On , I learnt ...

How ripgrep interprets .gitignore rules changes when a filepath argument is used

Consider this dummy static site structure:

$ mkdir -p docs/_build/
$ echo "<h1>hello</h1>" > docs/_build/index.html
$ echo "# hello" > docs/index.md

A ripgrep search for “hello” matches both files:

$ rg hello
docs/index.md
1:# hello

docs/_build/index.html
1:<h1>hello</h1>

Suppose we want to ignore generated HTML files in docs/_build/. We could add docs/_build/ to a .gitignore file:

$ echo "docs/_build/" > .gitignore

and searches ignore that folder:

$ rg hello
docs/index.md
1:# hello

But explicitly searching the docs folder matches files that we want ignored:

$ rg hello docs/
docs/_build/index.html
1:<h1>hello</h1>

docs/index.md
1:# hello

From man rg:

Paths specified explicitly on the command line override glob and ignore rules.

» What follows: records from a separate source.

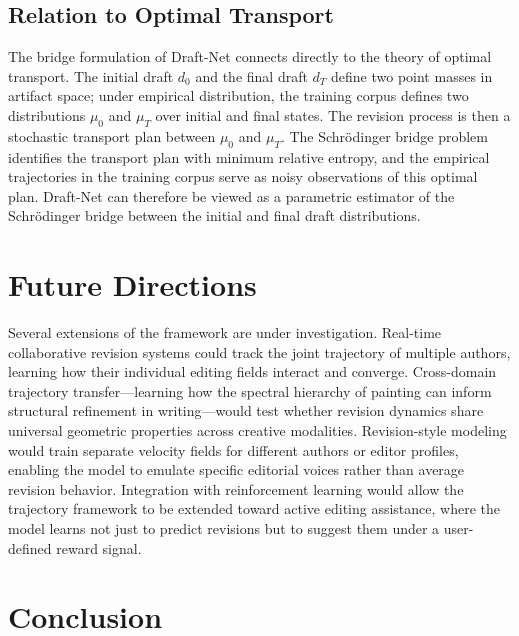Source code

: \documentclass[12pt,a4paper]{article}
\theoremstyle{draftthm}
\begin{document}
\subsection{Relation to Optimal Transport}

The bridge formulation of Draft-Net connects directly to the theory of optimal transport. The initial draft $d_0$ and the final draft $d_T$ define two point masses in artifact space; under empirical distribution, the training corpus defines two distributions $\mu_0$ and $\mu_T$ over initial and final states. The revision process is then a stochastic transport plan between $\mu_0$ and $\mu_T$. The Schrödinger bridge problem identifies the transport plan with minimum relative entropy, and the empirical trajectories in the training corpus serve as noisy observations of this optimal plan. Draft-Net can therefore be viewed as a parametric estimator of the Schrödinger bridge between the initial and final draft distributions.

\section{Future Directions}

Several extensions of the framework are under investigation. Real-time collaborative revision systems could track the joint trajectory of multiple authors, learning how their individual editing fields interact and converge. Cross-domain trajectory transfer---learning how the spectral hierarchy of painting can inform structural refinement in writing---would test whether revision dynamics share universal geometric properties across creative modalities. Revision-style modeling would train separate velocity fields for different authors or editor profiles, enabling the model to emulate specific editorial voices rather than average revision behavior. Integration with reinforcement learning would allow the trajectory framework to be extended toward active editing assistance, where the model learns not just to predict revisions but to suggest them under a user-defined reward signal.

\section{Conclusion}
\end{document}
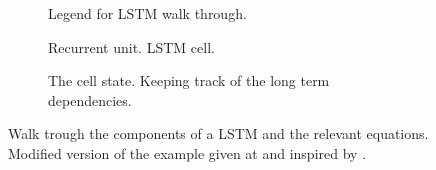 \begin{figure*}[hp]
        \centering
        \begin{subfigure}[b]{\textwidth}   
            \centering 
            
            \caption{Legend for LSTM walk through.}
            \label{fig:legend_lstm}
        \end{subfigure}

        \begin{subfigure}[b]{0.475\textwidth}
            \centering
            
            \caption[Channel WV 6.2]
            {{\small Recurrent unit. LSTM cell.}}
                
            \label{fig:lstm_unit}
        \end{subfigure}
        \hfill
        \begin{subfigure}[b]{0.475\textwidth}  
            \centering 
            
            \caption[]%
            {{\small The cell state. Keeping track of the long term dependencies.}}    
            \label{fig:cell_state_information_flow}
        \end{subfigure}

        \caption{Walk trough the components of a LSTM and the relevant equations.  Modified version of the example given at \cite{lstm_cell_tikz} and inspired by \cite{colah_blog_post}.
        }
        \label{fig:LSTM2}
    \end{figure*}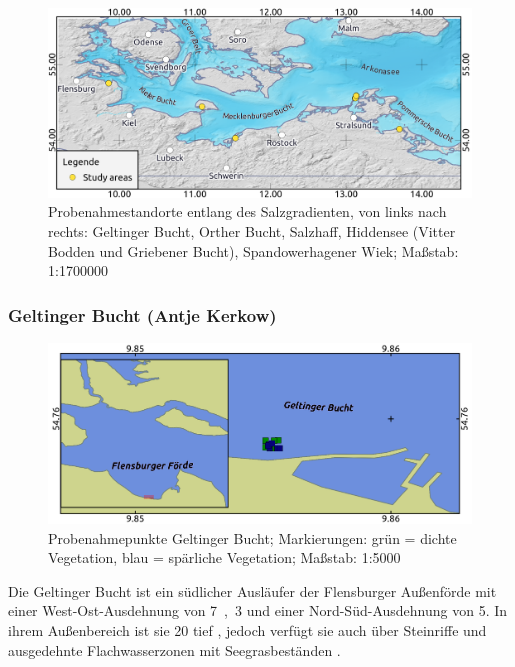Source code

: \begin{figure}[htb]
\centering
\includegraphics[width=1\textwidth]{images/Uebersicht.png}
\caption[Übersichtskarte der Probenahmestandorte entlang des Salzgradienten]{Probenahmestandorte entlang des Salzgradienten, von links nach rechts: Geltinger Bucht, Orther Bucht, Salzhaff, Hiddensee (Vitter Bodden und Griebener Bucht), Spandowerhagener Wiek; Maßstab: 1:1700000}
\label{Uebersicht}
\end{figure}




\subsubsection{Geltinger Bucht (Antje Kerkow)}


\begin{figure}[htb]
\centering
\includegraphics[width=1\textwidth]{images/GB.png}
\caption[Probenahmepunkte Geltinger Bucht]{Probenahmepunkte Geltinger Bucht; Markierungen: grün = dichte Vegetation, blau = spärliche Vegetation; Maßstab: 1:5000}
\label{GB}
\end{figure}


Die Geltinger Bucht ist ein südlicher Ausläufer der Flensburger Außenförde mit einer West-Ost-Ausdehnung von \unit{7,3}{\kilo\metre} und einer Nord-Süd-Ausdehnung von \unit{5}{\kilo\metre}. In ihrem Außenbereich ist sie \unit{20}{\metre} tief \citep{nikulina_2009}, jedoch verfügt sie auch über Steinriffe und ausgedehnte Flachwasserzonen mit Seegrasbeständen \citep{landesbetrieb_fur_kustenschutz_nationalpark_und_meeresschutz_schleswig-holstein_2013}.

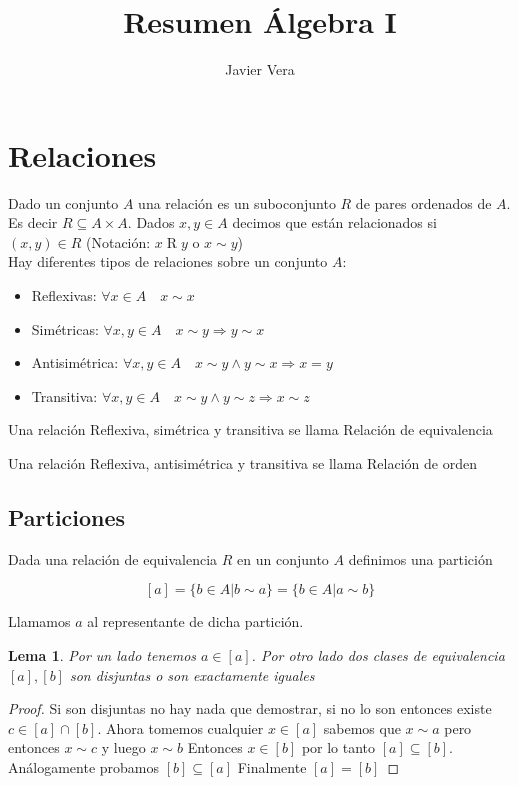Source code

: \documentclass{article}
\theoremstyle{break}
\newtheorem{lemma}[theorem]{Lema}
\begin{document}
    
    \title{Resumen Álgebra I}
    \author{Javier Vera}
    \maketitle

    \section{Relaciones}
    Dado un conjunto $A$ una relación es un suboconjunto $R$ de pares ordenados de $A$.
    Es decir $R \subseteq A \times A$. Dados $x,y \in A$ decimos que están relacionados si $(x,y) \in R$
    (Notación: $x \mathrel{R} y$ o $x \sim y$) \\
    Hay diferentes tipos de relaciones sobre un conjunto $A$:
    \begin{itemize}
        \item Reflexivas: $\forall x \in A \quad x\sim x$
        \item Simétricas: $\forall x,y \in A \quad x\sim y \Rightarrow y \sim x$
        \item Antisimétrica: $\forall x,y \in A \quad x\sim y \land y\sim x \Rightarrow x = y$
        \item Transitiva: $\forall x,y \in A \quad x\sim y \land y\sim z \Rightarrow x \sim z$
    \end{itemize}  
    \noindent Una relación Reflexiva, simétrica y transitiva se llama Relación de equivalencia

    \noindent Una relación Reflexiva, antisimétrica y transitiva se llama Relación de orden 

    \subsection{Particiones}

    Dada una relación de equivalencia $R$ en un conjunto $A$ definimos una partición 
    
    $$[a] = \{b \in A | b\sim a\} = \{b \in A | a \sim b \}$$

    Llamamos $a$ al representante de dicha partición. 

    \begin{lemma}
        Por un lado tenemos $a \in [a]$. Por otro lado dos clases de equivalencia $[a],[b]$ son disjuntas
        o son exactamente iguales
    \end{lemma}
    \begin{proof}
            Si son disjuntas no hay nada que demostrar, si no lo son entonces existe $c \in [a]\cap[b]$.
            Ahora tomemos cualquier $x \in [a]$ sabemos que $x\sim a$ pero entonces $x\sim c$ y luego $x\sim b$
            Entonces $x \in [b]$ por lo tanto $[a] \subseteq [b]$. \\
            Análogamente probamos $[b] \subseteq [a]$ Finalmente $[a] = [b]$
    \end{proof}
    
\end{document}
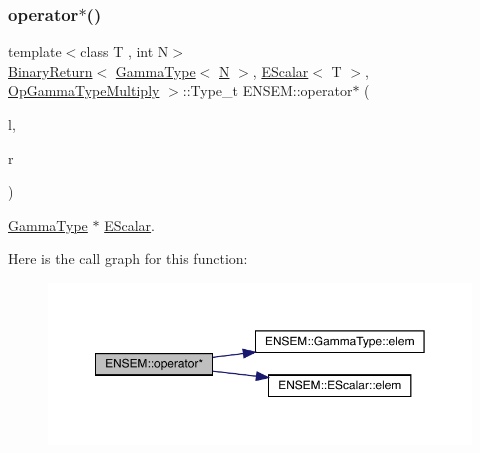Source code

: \subsubsection{\texorpdfstring{operator$\ast$()}{operator*()}\hspace{0.1cm}{\footnotesize\ttfamily [4/9]}}
{\footnotesize\ttfamily template$<$class T , int N$>$ \\
\mbox{\hyperlink{structENSEM_1_1BinaryReturn}{Binary\+Return}}$<$ \mbox{\hyperlink{classENSEM_1_1GammaType}{Gamma\+Type}}$<$ \mbox{\hyperlink{operator__name__util_8cc_a7722c8ecbb62d99aee7ce68b1752f337}{N}} $>$, \mbox{\hyperlink{classENSEM_1_1EScalar}{E\+Scalar}}$<$ T $>$, \mbox{\hyperlink{structENSEM_1_1OpGammaTypeMultiply}{Op\+Gamma\+Type\+Multiply}} $>$\+::Type\+\_\+t E\+N\+S\+E\+M\+::operator$\ast$ (\begin{DoxyParamCaption}\item[{const \mbox{\hyperlink{classENSEM_1_1GammaType}{Gamma\+Type}}$<$ \mbox{\hyperlink{operator__name__util_8cc_a7722c8ecbb62d99aee7ce68b1752f337}{N}} $>$ \&}]{l,  }\item[{const \mbox{\hyperlink{classENSEM_1_1EScalar}{E\+Scalar}}$<$ T $>$ \&}]{r }\end{DoxyParamCaption})\hspace{0.3cm}{\ttfamily [inline]}}



\mbox{\hyperlink{classENSEM_1_1GammaType}{Gamma\+Type}} $\ast$ \mbox{\hyperlink{classENSEM_1_1EScalar}{E\+Scalar}}. 

Here is the call graph for this function\+:
\nopagebreak
\begin{figure}[H]
\begin{center}
\leavevmode
\includegraphics[width=350pt]{d4/dca/group__escalar_ga53bf11728d0f1f7fb9dea51cd221792d_cgraph}
\end{center}
\end{figure}
\mbox{\label{group__escalar_gacd3a5ba72921d671ee94910188b8c179}} 
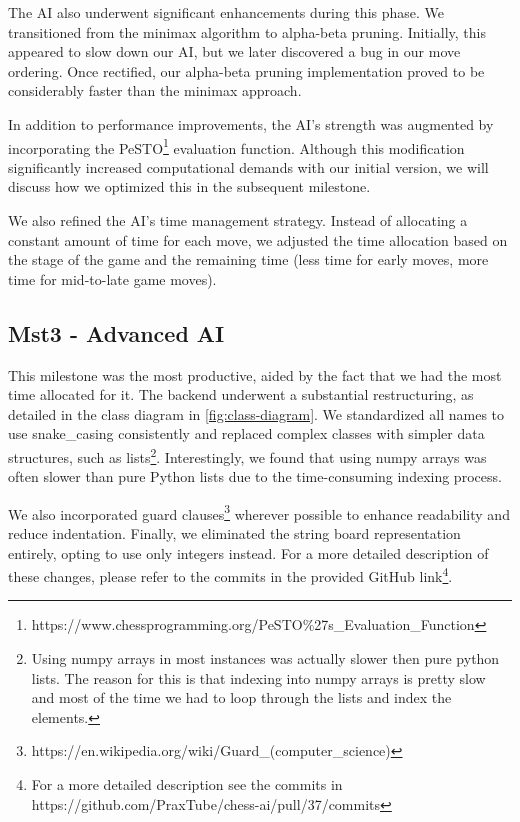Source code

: The AI also underwent significant enhancements during this phase. We transitioned from the minimax algorithm to alpha-beta pruning. Initially, this appeared to slow down our AI, but we later discovered a bug in our move ordering. Once rectified, our alpha-beta pruning implementation proved to be considerably faster than the minimax approach.

In addition to performance improvements, the AI's strength was augmented by incorporating the PeSTO\footnote{https://www.chessprogramming.org/PeSTO\%27s\_Evaluation\_Function} evaluation function. Although this modification significantly increased computational demands with our initial version, we will discuss how we optimized this in the subsequent milestone.

We also refined the AI's time management strategy. Instead of allocating a constant amount of time for each move, we adjusted the time allocation based on the stage of the game and the remaining time (less time for early moves, more time for mid-to-late game moves).

\subsection{Mst3 - Advanced AI}

This milestone was the most productive, aided by the fact that we had the most time allocated for it. The backend underwent a substantial restructuring, as detailed in the class diagram in \autoref{fig:class-diagram}. We standardized all names to use snake\_casing consistently and replaced complex classes with simpler data structures, such as lists\footnote{Using numpy arrays in most instances
was actually slower then pure python lists. The reason
for this is that indexing into numpy arrays is pretty
slow and most of the time we had to loop through
the lists and index the elements.}. Interestingly, we found that using numpy arrays was often slower than pure Python lists due to the time-consuming indexing process.

We also incorporated guard clauses\footnote{https://en.wikipedia.org/wiki/Guard\_(computer\_science)} wherever possible to enhance readability and reduce indentation. Finally, we eliminated the string board representation entirely, opting to use only integers instead. For a more detailed description of these changes, please refer to the commits in the provided GitHub link\footnote{For a more detailed description see the commits in https://github.com/PraxTube/chess-ai/pull/37/commits}.


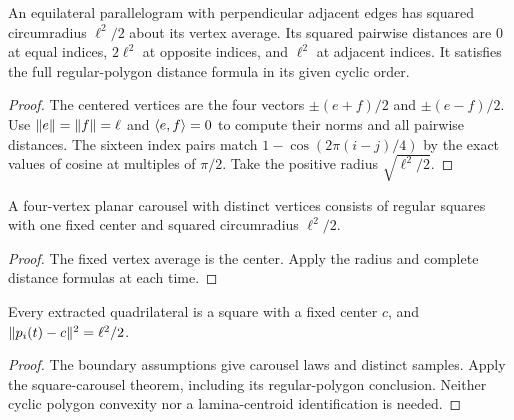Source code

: \begin{lemma}
\label{lem:square-metric}
\leanok
{}
An equilateral parallelogram with perpendicular adjacent edges has
squared circumradius $\ell^2/2$ about its vertex average. Its squared
pairwise distances are $0$ at equal indices, $2\ell^2$ at opposite
indices, and $\ell^2$ at adjacent indices. It satisfies the full
regular-polygon distance formula in its given cyclic order.
\end{lemma}
\begin{proof}
\leanok
The centered vertices are the four vectors $\pm(e+f)/2$ and $\pm(e-f)/2$.
Use $\lVert e\rVert=\lVert f\rVert=\ell$ and $\langle e,f\rangle=0$ to compute their norms and
all pairwise distances. The sixteen index pairs match
$1-\cos(2\pi(i-j)/4)$ by the exact values of cosine at multiples of
$\pi/2$. Take the positive radius $\sqrt{\ell^2/2}$.
\end{proof}

\begin{proposition}
\label{prop:square-carousel}
\leanok
{}
A four-vertex planar carousel with distinct vertices consists of regular
squares with one fixed center and squared circumradius $\ell^2/2$.
\end{proposition}
\begin{proof}
\leanok
The fixed vertex average is the center. Apply the radius and complete
distance formulas at each time.
\end{proof}

\begin{proposition}
\label{prop:square}
\leanok
{}
Every extracted quadrilateral is a square with a fixed center $c$, and
$\lVert p_i(t)-c\rVert^2=\ell^2/2$.
\end{proposition}
\begin{proof}
\leanok
The boundary assumptions give carousel laws and distinct samples.
Apply the square-carousel theorem, including its regular-polygon conclusion.
Neither cyclic polygon convexity nor a lamina-centroid identification is needed.
\end{proof}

which, in practice, seems to mean that the .gitignore rules are applied against filepaths relative to the filepath argument.

So in the above example, we can get the behaviour we want by changing the .gitignore rule to **/_build.

$ echo "**/_build/" > .gitignore
$ rg hello docs/
docs/index.md
1:# hello

For a deeper discussion, see this ticket.